Re: SQL:2011 application time

From: Corey Huinker <corey(dot)huinker(at)gmail(dot)com>
To: Paul A Jungwirth <pj(at)illuminatedcomputing(dot)com>
Cc: Jaime Casanova <jcasanov(at)systemguards(dot)com(dot)ec>, PostgreSQL Hackers <pgsql-hackers(at)lists(dot)postgresql(dot)org>
Subject: Re: SQL:2011 application time
Date: 2021-09-13 06:05:41
Message-ID: CADkLM=d-Qaq0wJNjV5K1jN9+CSNY1B9uXodAnM8dxwaDFxVCfQ@mail.gmail.com
Views: Raw Message | Whole Thread | Download mbox | Resend email
Thread:
Lists: pgsql-hackers

So I've been eagerly watching this thread and hoping to have time to devote
to it. I've also been looking at the thread at
https://www.postgresql.org/message-id/CALAY4q8Pp699qv-pJZc4toS-e2NzRJKrvaX-xqG1aqj2Q+Ww-w@mail.gmail.com
that covers system versioning, and per our conversation far too long ago
(again, my bad) it's obvious that the two efforts shouldn't do anything
that would be in conflict with one another, as we eventually have to
support bitemporal [1] tables: tables that have both system versioning and
an application period.

Below is a list of observations and questions about this proposed patch of
itself in isolation, but mostly about how it relates to the work being done
for system versioning.

1. This patch creates a pg_period catalog table, whereas the system
versioning relies on additions to pg_attribute to identify the start/end
columns. Initially I thought this was because it was somehow possible to
have *multiple* application periods defined on a table, but in reading [1]
I see that there are some design suppositions that would make a second
application period impossible[2]. I can also see where having this table
would facilitate the easy creation of INFORMATION_SCHEMA.PERIODS. I was
previously unaware that this info schema table was a thing, but I have
found references to it, though I'm unclear as to whether it's supposed to
have information about system versioned tables in it as well.

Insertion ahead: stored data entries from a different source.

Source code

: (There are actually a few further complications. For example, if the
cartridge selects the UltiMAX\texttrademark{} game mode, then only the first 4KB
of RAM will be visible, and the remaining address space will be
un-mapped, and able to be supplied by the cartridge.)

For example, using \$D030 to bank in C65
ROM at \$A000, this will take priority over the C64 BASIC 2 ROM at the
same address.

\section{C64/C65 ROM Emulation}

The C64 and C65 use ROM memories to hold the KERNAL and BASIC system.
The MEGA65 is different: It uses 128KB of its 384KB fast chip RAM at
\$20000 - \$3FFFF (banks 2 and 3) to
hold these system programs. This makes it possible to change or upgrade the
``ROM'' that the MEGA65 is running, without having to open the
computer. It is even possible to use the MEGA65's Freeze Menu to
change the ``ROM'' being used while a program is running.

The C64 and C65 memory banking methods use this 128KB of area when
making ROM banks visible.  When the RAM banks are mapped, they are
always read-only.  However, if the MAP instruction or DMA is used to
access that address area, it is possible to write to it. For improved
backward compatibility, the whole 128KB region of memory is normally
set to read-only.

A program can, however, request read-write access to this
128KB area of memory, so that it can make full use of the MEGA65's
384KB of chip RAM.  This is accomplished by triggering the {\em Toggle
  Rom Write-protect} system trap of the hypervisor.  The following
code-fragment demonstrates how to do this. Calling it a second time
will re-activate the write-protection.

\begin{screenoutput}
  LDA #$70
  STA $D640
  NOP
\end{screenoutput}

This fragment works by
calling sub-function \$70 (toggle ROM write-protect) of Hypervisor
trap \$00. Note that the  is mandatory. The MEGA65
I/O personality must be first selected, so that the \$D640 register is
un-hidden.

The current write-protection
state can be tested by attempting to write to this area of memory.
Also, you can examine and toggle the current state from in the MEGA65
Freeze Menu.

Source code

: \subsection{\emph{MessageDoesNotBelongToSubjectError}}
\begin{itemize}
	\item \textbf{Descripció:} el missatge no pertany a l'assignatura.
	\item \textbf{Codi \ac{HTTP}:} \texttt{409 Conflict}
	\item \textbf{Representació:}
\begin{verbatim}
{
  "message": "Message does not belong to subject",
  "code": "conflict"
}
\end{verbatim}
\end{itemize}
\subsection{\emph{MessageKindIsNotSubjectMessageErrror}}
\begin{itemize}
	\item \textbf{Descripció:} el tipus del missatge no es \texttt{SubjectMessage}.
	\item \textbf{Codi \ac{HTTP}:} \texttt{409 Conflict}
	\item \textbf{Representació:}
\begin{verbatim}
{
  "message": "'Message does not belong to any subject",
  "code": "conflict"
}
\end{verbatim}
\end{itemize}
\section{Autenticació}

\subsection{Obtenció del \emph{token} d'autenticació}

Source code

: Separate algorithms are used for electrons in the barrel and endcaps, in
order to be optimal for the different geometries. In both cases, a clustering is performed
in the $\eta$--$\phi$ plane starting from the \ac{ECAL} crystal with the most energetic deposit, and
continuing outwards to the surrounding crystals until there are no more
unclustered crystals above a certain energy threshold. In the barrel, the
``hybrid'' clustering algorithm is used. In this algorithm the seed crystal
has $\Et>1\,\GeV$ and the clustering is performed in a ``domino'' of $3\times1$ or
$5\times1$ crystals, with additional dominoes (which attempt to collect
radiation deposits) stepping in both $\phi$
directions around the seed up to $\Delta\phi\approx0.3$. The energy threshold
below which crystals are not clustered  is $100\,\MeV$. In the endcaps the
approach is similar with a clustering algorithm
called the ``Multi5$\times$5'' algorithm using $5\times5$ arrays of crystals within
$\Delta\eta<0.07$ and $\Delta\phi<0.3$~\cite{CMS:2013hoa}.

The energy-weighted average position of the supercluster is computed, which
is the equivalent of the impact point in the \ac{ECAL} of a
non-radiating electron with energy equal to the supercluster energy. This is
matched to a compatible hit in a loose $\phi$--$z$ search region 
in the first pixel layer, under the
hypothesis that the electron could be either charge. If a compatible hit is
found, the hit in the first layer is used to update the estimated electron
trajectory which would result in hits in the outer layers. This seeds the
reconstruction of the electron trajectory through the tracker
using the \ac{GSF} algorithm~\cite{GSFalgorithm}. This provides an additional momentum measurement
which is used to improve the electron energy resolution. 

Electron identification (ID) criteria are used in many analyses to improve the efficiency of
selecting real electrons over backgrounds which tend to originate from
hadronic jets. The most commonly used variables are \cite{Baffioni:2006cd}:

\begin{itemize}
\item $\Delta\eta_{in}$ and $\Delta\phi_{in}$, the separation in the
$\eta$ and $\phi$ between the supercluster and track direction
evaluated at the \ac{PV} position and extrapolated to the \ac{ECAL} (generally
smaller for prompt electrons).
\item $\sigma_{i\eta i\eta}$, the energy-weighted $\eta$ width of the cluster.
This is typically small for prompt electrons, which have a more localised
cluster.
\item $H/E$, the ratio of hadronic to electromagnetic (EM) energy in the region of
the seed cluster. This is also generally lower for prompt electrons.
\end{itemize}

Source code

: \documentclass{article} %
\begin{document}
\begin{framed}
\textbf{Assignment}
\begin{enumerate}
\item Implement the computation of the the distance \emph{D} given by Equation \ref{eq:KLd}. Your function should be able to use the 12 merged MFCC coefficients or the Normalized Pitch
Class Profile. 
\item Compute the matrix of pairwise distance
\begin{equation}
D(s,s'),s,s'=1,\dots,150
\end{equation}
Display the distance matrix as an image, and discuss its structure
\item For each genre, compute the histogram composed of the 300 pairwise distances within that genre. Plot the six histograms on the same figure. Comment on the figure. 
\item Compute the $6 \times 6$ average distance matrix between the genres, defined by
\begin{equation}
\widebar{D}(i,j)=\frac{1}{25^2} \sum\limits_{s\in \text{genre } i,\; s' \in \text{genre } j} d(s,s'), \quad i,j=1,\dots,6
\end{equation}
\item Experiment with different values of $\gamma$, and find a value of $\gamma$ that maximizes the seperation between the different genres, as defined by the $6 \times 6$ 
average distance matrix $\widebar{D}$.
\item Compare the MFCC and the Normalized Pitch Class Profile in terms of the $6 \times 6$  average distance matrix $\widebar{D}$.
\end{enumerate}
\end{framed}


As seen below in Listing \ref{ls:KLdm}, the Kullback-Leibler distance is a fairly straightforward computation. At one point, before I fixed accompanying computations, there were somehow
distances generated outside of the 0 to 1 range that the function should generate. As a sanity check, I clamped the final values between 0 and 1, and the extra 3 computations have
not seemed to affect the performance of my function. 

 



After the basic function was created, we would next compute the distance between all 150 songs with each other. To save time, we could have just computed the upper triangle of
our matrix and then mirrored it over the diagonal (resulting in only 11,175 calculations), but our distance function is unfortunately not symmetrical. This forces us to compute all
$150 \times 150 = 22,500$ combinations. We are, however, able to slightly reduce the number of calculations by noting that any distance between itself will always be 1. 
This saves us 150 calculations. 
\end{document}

Q 1.1. Would a bitemporal table have two entries in that view?
Q 1.2. Could you see being able to implement this without pg_period, using
only additions to pg_attribute (start/end for system temporal, start/end
for application, plus an addition for period name)?
Q 1.3. Can you see a way to represent the system versioning in pg_period
such that bitemporal tables were possible?

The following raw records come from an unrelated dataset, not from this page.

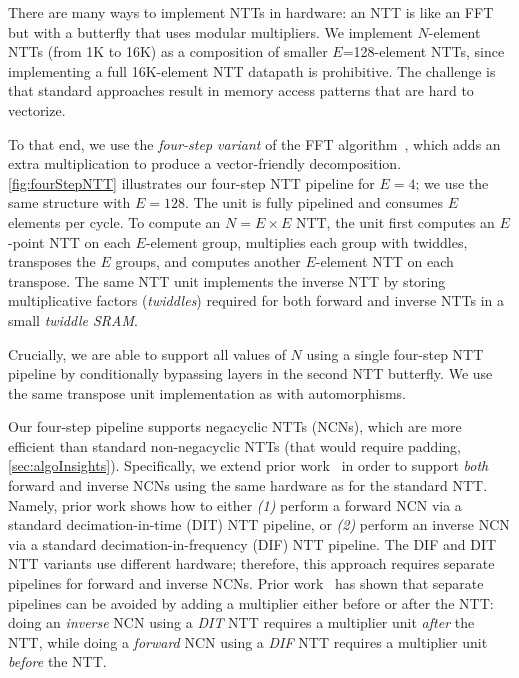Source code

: There are many ways to implement NTTs in hardware:
an NTT is like an FFT~\cite{cooley:moc65:algorithm}
but with a butterfly that uses modular multipliers.
We implement $N$-element NTTs (from 1K to 16K) as a composition
of smaller $E$=128-element NTTs,
since implementing a full 16K-element NTT datapath is prohibitive.
The challenge is that standard approaches result in memory access patterns
that are hard to vectorize.

\figFourStepNTT

To that end, we use the \textit{four-step variant} of the FFT algorithm~\cite{bailey:supercomputing89:FFTs},
which adds an extra multiplication to produce a vector-friendly decomposition.
\autoref{fig:fourStepNTT} illustrates 
our
four-step NTT pipeline for $E=4$;
we use the same structure with $E=128$.
The unit is fully pipelined and consumes $E$ elements per cycle.
To compute an $N=E\times E$ NTT, the unit first computes an $E$-point NTT on each $E$-element group,
multiplies each group with twiddles,
transposes the $E$ groups, and computes another $E$-element NTT on each transpose.
The same NTT unit implements the inverse NTT
by storing multiplicative factors (\textit{twiddles}) required for both forward and inverse NTTs in a small \textit{twiddle SRAM}.

Crucially, we are able to support all values of $N$ using a single four-step NTT pipeline by conditionally bypassing layers in the second NTT butterfly.
We use the same transpose unit implementation as with automorphisms.

Our four-step pipeline supports negacyclic NTTs (NCNs), which are more efficient than standard non-negacyclic NTTs (that would require padding, \autoref{sec:algoInsights}). Specifically, we extend prior work~\cite{poppelmann2015high,roy2014compact,lyubashevsky:tact10:ideal} in order to support \emph{both} forward and inverse NCNs using the same hardware as for the standard NTT. Namely, prior work shows how to either \emph{(1)} perform a forward NCN via a standard decimation-in-time (DIT) NTT pipeline, or \emph{(2)} perform an inverse NCN via a standard decimation-in-frequency (DIF) NTT pipeline. The DIF and DIT NTT variants use different hardware; therefore, this approach requires separate pipelines for forward and inverse NCNs. Prior work~\cite{lyubashevsky:tact10:ideal} has shown that separate pipelines can be avoided by adding a multiplier either before or after the NTT: doing an \emph{inverse} NCN using a \emph{DIT} NTT requires a multiplier unit \emph{after} the NTT, while doing a \emph{forward} NCN using a \emph{DIF} NTT requires a multiplier unit \emph{before} the NTT.

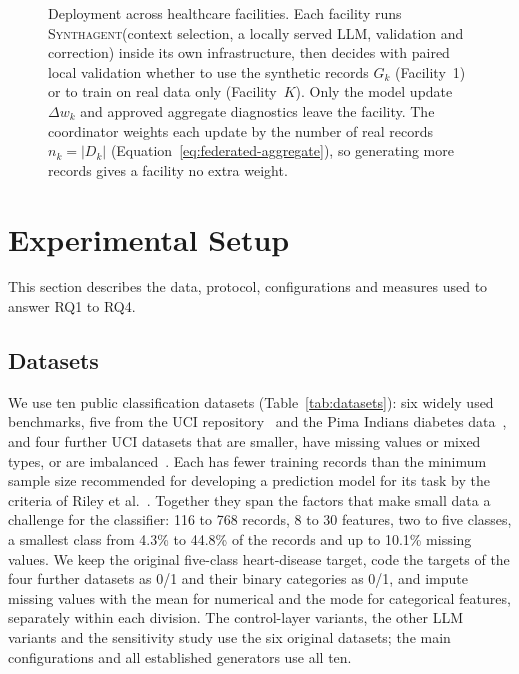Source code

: \documentclass[conference]{IEEEtran}
\newcommand{\system}{\textsc{Synthagent}\xspace}
\begin{document}
\begin{figure}[t]
\centering
\resizebox{\columnwidth}{!}{}
\caption{Deployment across healthcare facilities. Each facility runs \system (context selection, a locally served LLM, validation and correction) inside its own infrastructure, then decides with paired local validation whether to use the synthetic records $G_k$ (Facility~1) or to train on real data only (Facility~$K$). Only the model update $\Delta w_k$ and approved aggregate diagnostics leave the facility. The coordinator weights each update by the number of real records $n_k=|D_k|$ (Equation~\eqref{eq:federated-aggregate}), so generating more records gives a facility no extra weight.}
\label{fig:federated}
\end{figure}


\section{Experimental Setup}
\label{sec:setup}
This section describes the data, protocol, configurations and measures used to answer RQ1 to RQ4.

\subsection{Datasets}
We use ten public classification datasets (Table~\ref{tab:datasets}): six widely used benchmarks, five from the UCI repository~\cite{uciheart,ucibreast,uciheartfailure,uciilpd,uciparkinsons} and the Pima Indians diabetes data~\cite{smith1988diabetes}, and four further UCI datasets that are smaller, have missing values or mixed types, or are imbalanced~\cite{patricio2018coimbra,ucihepatitis,ucickd,zieba2014thoracic}. Each has fewer training records than the minimum sample size recommended for developing a prediction model for its task by the criteria of Riley et al.~\cite{riley2019binary}. Together they span the factors that make small data a challenge for the classifier: 116 to 768 records, 8 to 30 features, two to five classes, a smallest class from 4.3\% to 44.8\% of the records and up to 10.1\% missing values. We keep the original five-class heart-disease target, code the targets of the four further datasets as 0/1 and their binary categories as 0/1, and impute missing values with the mean for numerical and the mode for categorical features, separately within each division. The control-layer variants, the other LLM variants and the sensitivity study use the six original datasets; the main configurations and all established generators use all ten.
\end{document}
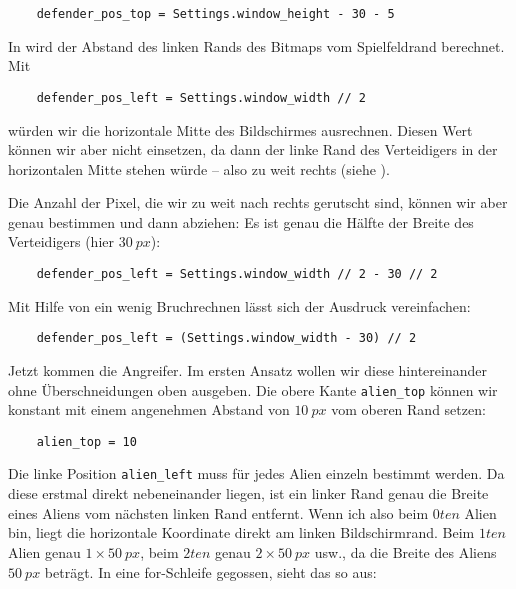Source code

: \lstset{firstnumber=24}
\begin{lstlisting}
	defender_pos_top = Settings.window_height - 30 - 5
\end{lstlisting}

In  wird der Abstand des linken Rands des Bitmaps vom Spielfeldrand berechnet. Mit

\lstset{firstnumber=23}
\begin{lstlisting}
	defender_pos_left = Settings.window_width // 2
\end{lstlisting}

würden wir die horizontale Mitte des Bildschirmes ausrechnen. Diesen Wert können wir aber nicht einsetzen, da dann der linke Rand des Verteidigers in der horizontalen Mitte stehen würde -- also zu weit rechts (siehe ). 


Die Anzahl der Pixel, die wir zu weit nach rechts gerutscht sind, können wir aber genau bestimmen und dann abziehen: Es ist genau die Hälfte der Breite des Verteidigers (hier $30~px$):
\begin{lstlisting}
	defender_pos_left = Settings.window_width // 2 - 30 // 2
\end{lstlisting}

Mit Hilfe von ein wenig Bruchrechnen lässt sich der Ausdruck vereinfachen:
\begin{lstlisting}
	defender_pos_left = (Settings.window_width - 30) // 2
\end{lstlisting}

Jetzt kommen die Angreifer. Im ersten Ansatz wollen wir diese hintereinander ohne Überschneidungen oben ausgeben. Die obere Kante \texttt{alien\_top} können wir konstant mit einem angenehmen Abstand von $10~px$ vom oberen Rand setzen:

\lstset{firstnumber=44}
\begin{lstlisting}
	alien_top = 10 
\end{lstlisting}

Die linke Position \texttt{alien\_left} muss für jedes Alien einzeln bestimmt werden. Da diese erstmal direkt nebeneinander liegen, ist ein linker Rand genau die Breite eines Aliens vom nächsten linken Rand entfernt. Wenn ich also beim $0ten$ Alien bin, liegt die horizontale Koordinate direkt am linken Bildschirmrand. Beim $1ten$ Alien genau $1\times50~px$, beim $2ten$ genau $2\times50~px$ usw., da die Breite des Aliens $50~px$ beträgt. In eine for-Schleife gegossen, sieht das so aus:

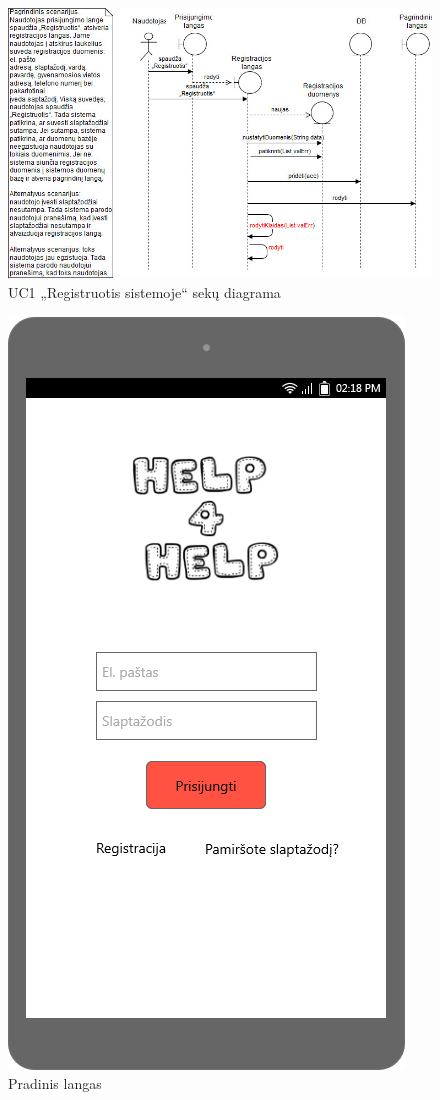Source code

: \documentclass{VUMIFPSbakalaurinis}
\begin{document}
\begin{figure}[H]
	\centering
	\includegraphics[scale=0.6]{img/Sequence/1sequence}
	\caption{UC1 „Registruotis sistemoje“ sekų diagrama}
	\label{img:uc1seq}
\end{figure}

\begin{figure}[H]
	\centering
	\includegraphics[scale=0.4]{img/ScreenShots/01-Pradinis-langas}
	\caption{Pradinis langas}
	\label{img:login}
\end{figure}
\end{document}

2. The system versioning effort has chosen 'infinity' as their end-time
value, whereas you have chosen NULL as that makes sense for an unbounded
range. Other databases seem to leverage '9999-12-31 23:59:59' (SQLServer,
IIRC) whereas some others seem to used '2999-12-31 23:59:59' but those
might have been home-rolled temporal implementations. To further add to the
confusion, the syntax seems to specify the keyword of MAXVALUE, which
further muddies things. The system versioning people went with 'infinity'
seemingly because it prescribe and end to the world like SQLServer did, but
also because it allowed for a primary key based on (id, endtime) and that's
just not possible with NULL endtime values.

Q 2.1. Do you have any thoughts about how to resolve this notational logjam?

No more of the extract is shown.